Tracks can have any layout at all; most popular length is 220 feet in twisty figure-eight over-and-under designs, which have the advantage of equalizing inside and outside lanes—though the outside lane on a slot track is not much of a disadvantage because the exceedingly spin-prone cars can take a wide curve much faster than a tight one.

Scratch & Spreads. The slot-shop craze may well turn out to be as pandemic as miniature golf. The Bank of America reports that, in California at least, the little cars are outselling that old standby, the electric train. Youngsters can rent cars in most of the racing centers until they have saved up the $6 to $8 to buy their own, or build themselves a "scratch" model from about $6 to $10 worth of materials.
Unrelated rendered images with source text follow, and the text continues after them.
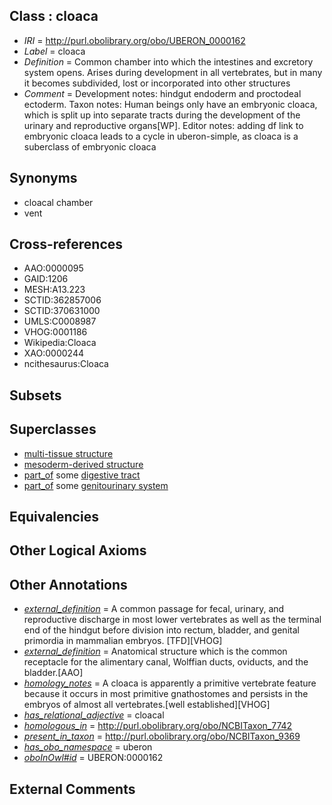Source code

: 
## Class : cloaca

 * *IRI* = http://purl.obolibrary.org/obo/UBERON_0000162
 * *Label* = cloaca
 * *Definition* = Common chamber into which the intestines and excretory system opens. Arises during development in all vertebrates, but in many it becomes subdivided, lost or incorporated into other structures
 * *Comment* = Development notes: hindgut endoderm and proctodeal ectoderm. Taxon notes: Human beings only have an embryonic cloaca, which is split up into separate tracts during the development of the urinary and reproductive organs[WP]. Editor notes: adding df link to embryonic cloaca leads to a cycle in uberon-simple, as cloaca is a suberclass of embryonic cloaca

## Synonyms

 * cloacal chamber
 * vent

## Cross-references

 * AAO:0000095
 * GAID:1206
 * MESH:A13.223
 * SCTID:362857006
 * SCTID:370631000
 * UMLS:C0008987
 * VHOG:0001186
 * Wikipedia:Cloaca
 * XAO:0000244
 * ncithesaurus:Cloaca

## Subsets


## Superclasses

 * [multi-tissue structure](../../UBERON/81/UBERON_0000481.md)
 * [mesoderm-derived structure](../../UBERON/20/UBERON_0004120.md)
 * [part_of](../../BFO/50/BFO_0000050.md) some [digestive tract](../../UBERON/55/UBERON_0001555.md)
 * [part_of](../../BFO/50/BFO_0000050.md) some [genitourinary system](../../UBERON/22/UBERON_0004122.md)

## Equivalencies


## Other Logical Axioms


## Other Annotations

 * *[external_definition](../../UBPROP/01/UBPROP_0000001.md)* = A common passage for fecal, urinary, and reproductive discharge in most lower vertebrates as well as the terminal end of the hindgut before division into rectum, bladder, and genital primordia in mammalian embryos. [TFD][VHOG]
 * *[external_definition](../../UBPROP/01/UBPROP_0000001.md)* = Anatomical structure which is the common receptacle for the alimentary canal, Wolffian ducts, oviducts, and the bladder.[AAO]
 * *[homology_notes](../../UBPROP/03/UBPROP_0000003.md)* = A cloaca is apparently a primitive vertebrate feature because it occurs in most primitive gnathostomes and persists in the embryos of almost all vertebrates.[well established][VHOG]
 * *[has_relational_adjective](../../UBPROP/07/UBPROP_0000007.md)* = cloacal
 * *[homologous_in](../../core#homologous/in/core#homologous_in.md)* = http://purl.obolibrary.org/obo/NCBITaxon_7742
 * *[present_in_taxon](../../core#present/on/core#present_in_taxon.md)* = http://purl.obolibrary.org/obo/NCBITaxon_9369
 * *[has_obo_namespace](../../ce/oboInOwl#hasOBONamespace.md)* = uberon
 * *[oboInOwl#id](../../id/oboInOwl#id.md)* = UBERON:0000162

## External Comments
The mechanically minded have almost unlimited scope for improving the breed —rewinding coils and changing brushes to soup up their engines, boring holes to lighten chassis, testing new tire compositions and designs to increase traction. And oldsters with money to indulge themselves can buy their own layouts for installation in the basement, working toward the kind of spread that used to be the preserve of the model railroaders.

For young and old with racing in their blood, the stakes are already high. International Model Racing Society has offered $28,000 in awards for Grand National and International tournaments to be held this year, and American Model Car Raceways Inc. is offering a whopping $100,000 in prizes for teams composed of one person under 14, one under 21, one over 21, and a female of any age.